The economist said anticipated demand for housing throughout the state has been lacking despite the strength of the state’s overall economy and positive trends in the job market.
Nickelsburg said the slowdown in the state’s housing market also has implications for the California economy going forward. In addition, the housing slowdown could put a damper on Democratic Gov. Gavin Newsom’s plans to step up the pace of new homes built to help ease the state’s housing shortage.
“With our national forecast for slowing economic growth, continued discussion on when the next recession will be, and the Fed indicating that the peak of the interest rate cycle could be near, we now expect weaker housing markets into 2020,” Nickelsburg wrote in the forecast report. “As a consequence, our forecast for housing starts in 2019 and 2020 has been revised downward, with a recovery in building beginning in 2021.”
While the housing market is slowing, the state’s job growth remains strong, according to the forecast. It said California’s average unemployment rate is expected to rise to an average of 4.5 percent in 2019 with slower national economic growth, and then at a pace of 4.3 percent in 2020 and 2021.
California added the highest number of construction jobs nationally between January 2018 and 2019, according to the Associated General Contractors of America. The state added 28,500 jobs, or an increase of 3.4 percent during the period.
Meantime, Nickelsburg said home prices are falling in many major markets of the Golden State, calling the decline “widespread and substantial.”
The economist said the impact of the cooling is even being felt in the Central Valley of California, where home sales have fallen by more than 10 percent.
In Southern California and the San Francisco Bay Area, home sales fell to an 11-year low in January, according to CoreLogic. The analytics provider reported sales have fallen on a year-over-year basis in the Bay Area the past eight consecutive months, while in Southern California sales have fallen on a year-over-year basis in the last six consecutive months.

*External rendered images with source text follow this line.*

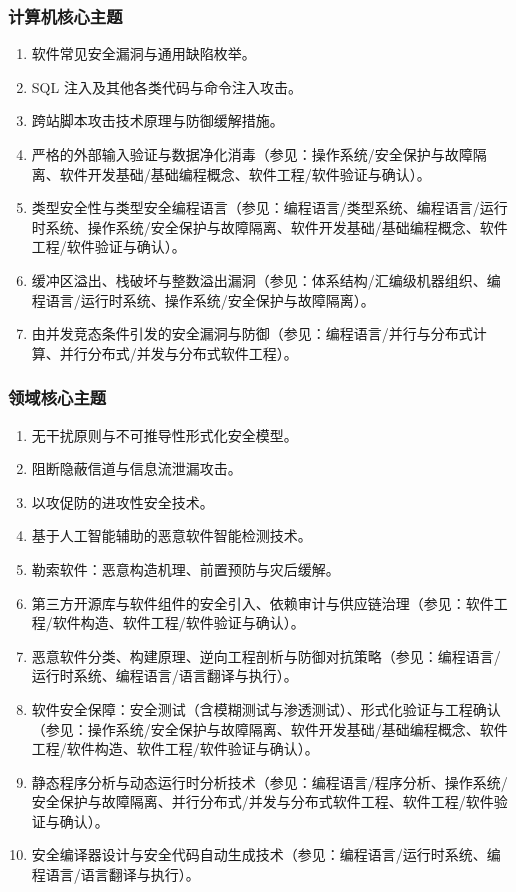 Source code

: \subsubsection{计算机核心主题}
\begin{enumerate}\setlength{\itemsep}{0pt}\setlength{\parskip}{0pt}
    \item 软件常见安全漏洞与通用缺陷枚举。
    \item SQL 注入及其他各类代码与命令注入攻击。
    \item 跨站脚本攻击技术原理与防御缓解措施。
    \item 严格的外部输入验证与数据净化消毒（参见：操作系统/安全保护与故障隔离、软件开发基础/基础编程概念、软件工程/软件验证与确认）。
    \item 类型安全性与类型安全编程语言（参见：编程语言/类型系统、编程语言/运行时系统、操作系统/安全保护与故障隔离、软件开发基础/基础编程概念、软件工程/软件验证与确认）。
    \item 缓冲区溢出、栈破坏与整数溢出漏洞（参见：体系结构/汇编级机器组织、编程语言/运行时系统、操作系统/安全保护与故障隔离）。
    \item 由并发竞态条件引发的安全漏洞与防御（参见：编程语言/并行与分布式计算、并行分布式/并发与分布式软件工程）。
\end{enumerate}

\subsubsection{领域核心主题}
\begin{enumerate}\setlength{\itemsep}{0pt}\setlength{\parskip}{0pt}\setcounter{enumi}{7}
    \item 无干扰原则与不可推导性形式化安全模型。
    \item 阻断隐蔽信道与信息流泄漏攻击。
    \item 以攻促防的进攻性安全技术。
    \item 基于人工智能辅助的恶意软件智能检测技术。
    \item 勒索软件：恶意构造机理、前置预防与灾后缓解。
    \item 第三方开源库与软件组件的安全引入、依赖审计与供应链治理（参见：软件工程/软件构造、软件工程/软件验证与确认）。
    \item 恶意软件分类、构建原理、逆向工程剖析与防御对抗策略（参见：编程语言/运行时系统、编程语言/语言翻译与执行）。
    \item 软件安全保障：安全测试（含模糊测试与渗透测试）、形式化验证与工程确认（参见：操作系统/安全保护与故障隔离、软件开发基础/基础编程概念、软件工程/软件构造、软件工程/软件验证与确认）。
    \item 静态程序分析与动态运行时分析技术（参见：编程语言/程序分析、操作系统/安全保护与故障隔离、并行分布式/并发与分布式软件工程、软件工程/软件验证与确认）。
    \item 安全编译器设计与安全代码自动生成技术（参见：编程语言/运行时系统、编程语言/语言翻译与执行）。
\end{enumerate}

At the same time, the nation’s most populous state continues to suffer from a chronic housing shortage.
“Home prices are falling in California as is the level of building,” Nickelsburg wrote. He said one possible explanation is “higher mortgage interest rates are depressing prices but not the underlying demand.”
Another possibility behind the housing slowdown is prices are “so expensive that everyone (well a lot of everyone) is leaving,” the economist added.
Newsom, who assumed the governorship in January, this week announced an updated plan to ease the state’s “housing cost crisis.” The Democrat proposed a $1.75 billion housing package, including $1 billion in loans and tax incentives to spur low-, mixed- and middle-income housing production.
The governor wants to build 3.5 million new housing units in the state by 2025, or an average of about 500,000 a year. But there were only about 120,000 new homes built in 2018.
Newsom is pressing cities and counties to meet those ambitious housing expansion targets. Some of the steps are controversial, such as threatening to take away transportation funds from cities that fail to meet targets.